■ PROVIDED MATERIAL ■
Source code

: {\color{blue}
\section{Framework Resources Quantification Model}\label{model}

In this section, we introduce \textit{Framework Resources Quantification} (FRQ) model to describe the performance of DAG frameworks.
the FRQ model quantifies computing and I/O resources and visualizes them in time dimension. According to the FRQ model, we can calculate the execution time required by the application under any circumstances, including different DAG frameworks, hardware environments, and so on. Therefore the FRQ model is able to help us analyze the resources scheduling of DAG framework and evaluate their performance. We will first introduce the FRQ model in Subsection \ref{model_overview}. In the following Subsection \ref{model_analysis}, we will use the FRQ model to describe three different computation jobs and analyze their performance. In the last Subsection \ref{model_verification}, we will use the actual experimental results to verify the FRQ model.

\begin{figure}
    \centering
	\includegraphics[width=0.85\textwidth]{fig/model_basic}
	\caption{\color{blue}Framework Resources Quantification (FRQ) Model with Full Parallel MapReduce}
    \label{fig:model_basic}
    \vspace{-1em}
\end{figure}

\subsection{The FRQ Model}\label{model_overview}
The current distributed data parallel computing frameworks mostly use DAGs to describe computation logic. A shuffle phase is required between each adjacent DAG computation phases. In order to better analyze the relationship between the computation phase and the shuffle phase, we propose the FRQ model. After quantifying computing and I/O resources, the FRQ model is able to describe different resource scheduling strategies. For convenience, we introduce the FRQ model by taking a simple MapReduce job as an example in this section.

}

■ EXERCISE REQUIREMENTS ■
Exactly as shown above, write out all the records.

■ RESPONSE TO THIS EXERCISE ■
Source code

: {\color{blue}
\section{Framework Resources Quantification Model}\label{model}

In this section, we introduce \textit{Framework Resources Quantification} (FRQ) model to describe the performance of DAG frameworks.
the FRQ model quantifies computing and I/O resources and visualizes them in time dimension. According to the FRQ model, we can calculate the execution time required by the application under any circumstances, including different DAG frameworks, hardware environments, and so on. Therefore the FRQ model is able to help us analyze the resources scheduling of DAG framework and evaluate their performance. We will first introduce the FRQ model in Subsection \ref{model_overview}. In the following Subsection \ref{model_analysis}, we will use the FRQ model to describe three different computation jobs and analyze their performance. In the last Subsection \ref{model_verification}, we will use the actual experimental results to verify the FRQ model.

\begin{figure}
    \centering
	\includegraphics[width=0.85\textwidth]{fig/model_basic}
	\caption{\color{blue}Framework Resources Quantification (FRQ) Model with Full Parallel MapReduce}
    \label{fig:model_basic}
    \vspace{-1em}
\end{figure}

\subsection{The FRQ Model}\label{model_overview}
The current distributed data parallel computing frameworks mostly use DAGs to describe computation logic. A shuffle phase is required between each adjacent DAG computation phases. In order to better analyze the relationship between the computation phase and the shuffle phase, we propose the FRQ model. After quantifying computing and I/O resources, the FRQ model is able to describe different resource scheduling strategies. For convenience, we introduce the FRQ model by taking a simple MapReduce job as an example in this section.

}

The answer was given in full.